(Stored dataset items)
[Start of Attachment]

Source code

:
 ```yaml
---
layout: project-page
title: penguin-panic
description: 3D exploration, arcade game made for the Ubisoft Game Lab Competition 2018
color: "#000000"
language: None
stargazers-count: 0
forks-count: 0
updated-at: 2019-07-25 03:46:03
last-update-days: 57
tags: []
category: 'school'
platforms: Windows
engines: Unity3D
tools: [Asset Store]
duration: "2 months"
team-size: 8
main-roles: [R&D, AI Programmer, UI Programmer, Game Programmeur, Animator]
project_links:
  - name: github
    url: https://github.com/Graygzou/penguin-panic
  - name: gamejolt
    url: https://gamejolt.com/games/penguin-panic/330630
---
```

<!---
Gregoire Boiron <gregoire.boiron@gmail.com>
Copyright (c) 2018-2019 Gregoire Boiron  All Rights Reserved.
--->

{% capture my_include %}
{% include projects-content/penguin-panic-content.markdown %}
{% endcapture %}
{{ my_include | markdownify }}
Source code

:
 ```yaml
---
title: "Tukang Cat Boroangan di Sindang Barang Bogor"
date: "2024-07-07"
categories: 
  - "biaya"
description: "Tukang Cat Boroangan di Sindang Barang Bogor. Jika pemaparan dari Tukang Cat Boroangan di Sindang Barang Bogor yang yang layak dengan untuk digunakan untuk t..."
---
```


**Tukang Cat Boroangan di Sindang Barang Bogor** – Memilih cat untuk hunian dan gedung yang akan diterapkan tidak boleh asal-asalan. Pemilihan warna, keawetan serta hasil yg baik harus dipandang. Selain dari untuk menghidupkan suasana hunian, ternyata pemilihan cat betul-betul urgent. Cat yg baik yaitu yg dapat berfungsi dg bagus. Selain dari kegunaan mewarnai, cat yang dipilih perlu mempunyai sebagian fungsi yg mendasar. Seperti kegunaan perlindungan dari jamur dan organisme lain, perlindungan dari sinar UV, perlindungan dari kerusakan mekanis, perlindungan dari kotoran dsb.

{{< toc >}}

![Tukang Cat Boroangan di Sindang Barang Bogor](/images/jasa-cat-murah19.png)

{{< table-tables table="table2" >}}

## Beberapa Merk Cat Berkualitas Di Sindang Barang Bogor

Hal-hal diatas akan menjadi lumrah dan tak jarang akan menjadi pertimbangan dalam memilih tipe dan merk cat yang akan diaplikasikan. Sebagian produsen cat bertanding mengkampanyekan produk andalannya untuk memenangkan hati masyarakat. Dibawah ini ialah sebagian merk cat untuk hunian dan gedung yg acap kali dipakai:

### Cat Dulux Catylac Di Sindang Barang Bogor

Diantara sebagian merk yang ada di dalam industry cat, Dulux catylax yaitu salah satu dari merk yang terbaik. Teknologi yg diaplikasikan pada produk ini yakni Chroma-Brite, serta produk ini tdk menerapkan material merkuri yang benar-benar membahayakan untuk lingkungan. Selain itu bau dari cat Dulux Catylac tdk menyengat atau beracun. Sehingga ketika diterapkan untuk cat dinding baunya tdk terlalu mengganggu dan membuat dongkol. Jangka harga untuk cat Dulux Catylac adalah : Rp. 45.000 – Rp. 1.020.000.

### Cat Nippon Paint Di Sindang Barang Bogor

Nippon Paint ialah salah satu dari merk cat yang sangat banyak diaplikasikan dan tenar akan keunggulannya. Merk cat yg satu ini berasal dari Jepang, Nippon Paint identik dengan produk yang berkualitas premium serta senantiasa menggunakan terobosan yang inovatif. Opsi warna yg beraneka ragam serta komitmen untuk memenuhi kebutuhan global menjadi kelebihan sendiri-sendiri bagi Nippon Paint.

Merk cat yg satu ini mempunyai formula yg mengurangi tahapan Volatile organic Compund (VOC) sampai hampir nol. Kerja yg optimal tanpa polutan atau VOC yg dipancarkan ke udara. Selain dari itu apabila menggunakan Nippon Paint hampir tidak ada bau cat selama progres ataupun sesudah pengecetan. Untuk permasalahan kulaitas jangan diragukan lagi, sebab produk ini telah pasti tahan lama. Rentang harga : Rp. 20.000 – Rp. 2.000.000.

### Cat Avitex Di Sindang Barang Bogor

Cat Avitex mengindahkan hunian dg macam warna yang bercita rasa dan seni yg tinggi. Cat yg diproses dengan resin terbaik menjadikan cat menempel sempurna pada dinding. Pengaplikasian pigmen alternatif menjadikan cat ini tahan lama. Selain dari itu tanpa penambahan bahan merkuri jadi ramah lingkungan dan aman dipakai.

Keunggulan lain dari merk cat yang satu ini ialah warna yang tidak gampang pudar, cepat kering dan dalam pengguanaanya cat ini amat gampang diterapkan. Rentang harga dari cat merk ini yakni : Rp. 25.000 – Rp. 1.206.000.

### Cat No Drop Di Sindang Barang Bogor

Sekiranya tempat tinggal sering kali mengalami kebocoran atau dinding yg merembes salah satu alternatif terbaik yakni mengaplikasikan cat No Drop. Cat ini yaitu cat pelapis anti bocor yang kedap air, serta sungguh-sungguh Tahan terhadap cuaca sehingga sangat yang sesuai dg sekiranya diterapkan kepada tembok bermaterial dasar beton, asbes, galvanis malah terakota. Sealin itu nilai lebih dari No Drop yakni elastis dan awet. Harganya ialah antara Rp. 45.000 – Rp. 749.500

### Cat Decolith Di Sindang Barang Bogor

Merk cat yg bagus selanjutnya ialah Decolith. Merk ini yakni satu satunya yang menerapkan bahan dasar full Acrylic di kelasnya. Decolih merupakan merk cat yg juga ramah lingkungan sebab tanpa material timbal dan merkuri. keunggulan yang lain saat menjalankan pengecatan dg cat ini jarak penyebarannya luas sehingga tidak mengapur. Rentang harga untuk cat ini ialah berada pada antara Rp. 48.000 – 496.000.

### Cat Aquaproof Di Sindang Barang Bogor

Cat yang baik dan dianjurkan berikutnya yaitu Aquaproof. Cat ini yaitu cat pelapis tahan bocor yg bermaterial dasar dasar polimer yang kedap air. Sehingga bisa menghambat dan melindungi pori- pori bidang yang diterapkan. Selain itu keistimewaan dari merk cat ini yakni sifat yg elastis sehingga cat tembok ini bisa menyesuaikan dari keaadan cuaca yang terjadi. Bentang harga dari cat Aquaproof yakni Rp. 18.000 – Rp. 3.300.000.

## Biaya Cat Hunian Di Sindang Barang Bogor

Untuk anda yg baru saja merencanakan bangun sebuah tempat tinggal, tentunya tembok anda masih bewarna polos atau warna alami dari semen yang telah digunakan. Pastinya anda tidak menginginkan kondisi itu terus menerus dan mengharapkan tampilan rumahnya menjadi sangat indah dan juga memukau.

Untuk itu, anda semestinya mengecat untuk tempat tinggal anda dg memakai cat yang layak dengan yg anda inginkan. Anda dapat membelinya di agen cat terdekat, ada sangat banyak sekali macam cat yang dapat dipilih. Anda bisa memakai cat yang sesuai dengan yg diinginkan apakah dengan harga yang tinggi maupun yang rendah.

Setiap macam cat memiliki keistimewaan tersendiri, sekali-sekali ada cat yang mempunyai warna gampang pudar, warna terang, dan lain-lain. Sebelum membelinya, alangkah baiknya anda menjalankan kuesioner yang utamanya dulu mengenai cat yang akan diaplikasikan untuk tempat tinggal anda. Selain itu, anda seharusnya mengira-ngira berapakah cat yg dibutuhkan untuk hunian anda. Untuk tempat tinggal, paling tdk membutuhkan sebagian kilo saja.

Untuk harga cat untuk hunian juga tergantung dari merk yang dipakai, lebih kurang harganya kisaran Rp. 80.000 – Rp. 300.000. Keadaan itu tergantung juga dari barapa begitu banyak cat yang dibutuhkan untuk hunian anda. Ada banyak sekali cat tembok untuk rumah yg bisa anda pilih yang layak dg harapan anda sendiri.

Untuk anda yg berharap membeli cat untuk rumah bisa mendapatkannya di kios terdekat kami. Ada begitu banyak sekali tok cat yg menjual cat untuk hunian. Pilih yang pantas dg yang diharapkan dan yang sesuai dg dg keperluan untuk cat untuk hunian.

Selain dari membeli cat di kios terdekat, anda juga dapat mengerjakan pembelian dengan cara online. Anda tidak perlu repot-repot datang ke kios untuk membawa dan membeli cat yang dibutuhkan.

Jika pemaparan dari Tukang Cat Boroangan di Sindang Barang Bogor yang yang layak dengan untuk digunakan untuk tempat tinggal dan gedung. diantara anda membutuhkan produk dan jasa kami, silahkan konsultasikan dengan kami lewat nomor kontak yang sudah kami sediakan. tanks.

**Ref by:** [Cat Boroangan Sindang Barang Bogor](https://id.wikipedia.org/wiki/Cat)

[End of Attachment]

— Exercise brief —
The answer is each line from the entries above in which the word "penguin" occurs.

— Output for this task —
title: penguin-panic
    url: https://github.com/Graygzou/penguin-panic
    url: https://gamejolt.com/games/penguin-panic/330630
{% include projects-content/penguin-panic-content.markdown %}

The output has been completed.